Purpose
This study aims to analyze the effects of cultural orientations (performance and sociality) on the trajectories of innovation inputs and their results in different countries worldwide between 2011 and 2021.
Design/methodology/approach
As a technique for data analysis, one of the spatial Bayesian models and Gray forecasting methods is used. This technique is adequate to achieve the objectives of the investigation because it allows analyzing how the variables move in time ranges and allow the generation of forecasts. This model also allows knowing if there are spills, which investing in a country can positively affect countries with geographical proximity. The databases used were the Global Innovation Index with data from 131 nations and the Globe Project with data from 157 countries between 2011 and 2021. The variables analyzed are institutions, human capital, research infrastructure, market sophistication and business sophistication. On the other hand, regarding moderations of cultural orientations, The Globe Project developed two factors: performance orientation (high degree of masculinity, avoidance of ambiguity, power distance and future orientation) and humane orientation (high-level of femininity, institutional and societal collectivism).
Findings
The results reveal that all inputs grow at different rates over time. In the case of institutions, it is the most difficult to generate changes over time. However, human capital, market sophistication and business sophistication are the ones that have grown the most over time, regardless of the country’s cultural orientation.

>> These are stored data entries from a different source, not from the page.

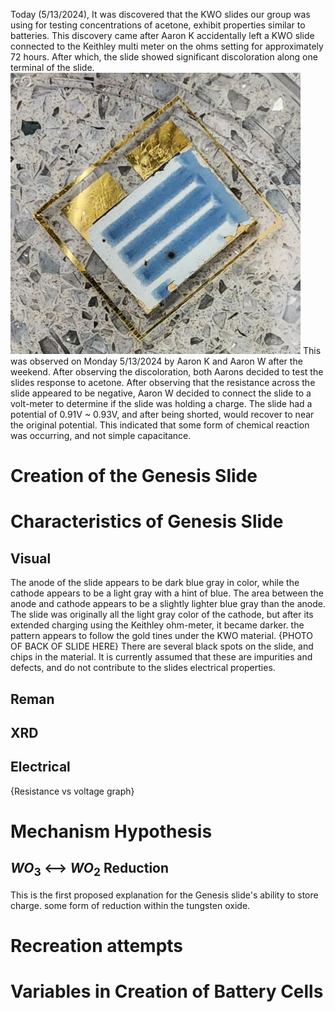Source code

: Today (5/13/2024), It was discovered that the KWO slides our group was using for testing concentrations of acetone, exhibit properties similar to batteries. This discovery came after Aaron K accidentally left a KWO slide connected to the Keithley multi meter on the ohms setting for approximately 72 hours. After which, the slide showed significant discoloration along one terminal of the slide. 
![image](.attachments/ca123cc6bf26c139efdb06fea772e8092bd0dac1.png) 
This was observed on Monday 5/13/2024 by Aaron K and Aaron W after the weekend. After observing the discoloration, both Aarons decided to test the slides response to acetone. After observing that the resistance across the slide appeared to be negative, Aaron W decided to connect the slide to a volt-meter to determine if the slide was holding a charge. The slide had a potential of 0.91V ~ 0.93V, and after being shorted, would recover to near the original potential. This indicated that some form of chemical reaction was occurring, and not simple capacitance.
# Creation of the Genesis Slide

# Characteristics of Genesis Slide
## Visual
The anode of the slide appears to be dark blue gray in color, while the cathode appears to be a light gray with a hint of blue. The area between the anode and cathode appears to be a slightly lighter blue gray than the anode. The slide was originally all the light gray color of the cathode, but after its extended charging using the Keithley ohm-meter, it became darker. the pattern appears to follow the gold tines under the KWO material. 
{PHOTO OF BACK OF SLIDE HERE}
There are several black spots on the slide, and chips in the material. It is currently assumed that these are impurities and defects, and do not contribute to the slides electrical properties.
## Reman
## XRD
## Electrical
{Resistance vs voltage graph}

# Mechanism Hypothesis
## $WO_3$ ⟷ $WO_2$ Reduction
This is the first proposed explanation for the Genesis slide's ability to store charge. some form of reduction within the tungsten oxide.

# Recreation attempts
# Variables in Creation of Battery Cells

Research limitations/implications
Among the main limitations is the set of data used because it only considers one approach to culture, especially the one considered by Hofstede. However, other approaches could help evaluate the results of this research. Considering the results obtained, the study attempts to provide a different view of the effects of cultural variables on companies’ innovation performance in different countries in the world. In the same way, evaluating these effects allows firms to consider variables associated with the country that will affect the strategies and performance of the firm.
Practical implications
The results achieved make it possible to strengthen the analysis of the countries’ strategies when it comes to innovation, especially in the permanent evaluation of the results that allow to encourage changes in the execution of innovative activities to maintain their performance over time.
Social implications
The contributions allow us to understand the dynamics of innovation in the knowledge and creative outputs of countries over time.
Originality/value
The trajectory analysis used in the data analysis is perhaps one of the most robust techniques that makes a time series analysis. This allows identifying trajectories for the independent variables of the study and their influence on the innovation of the country.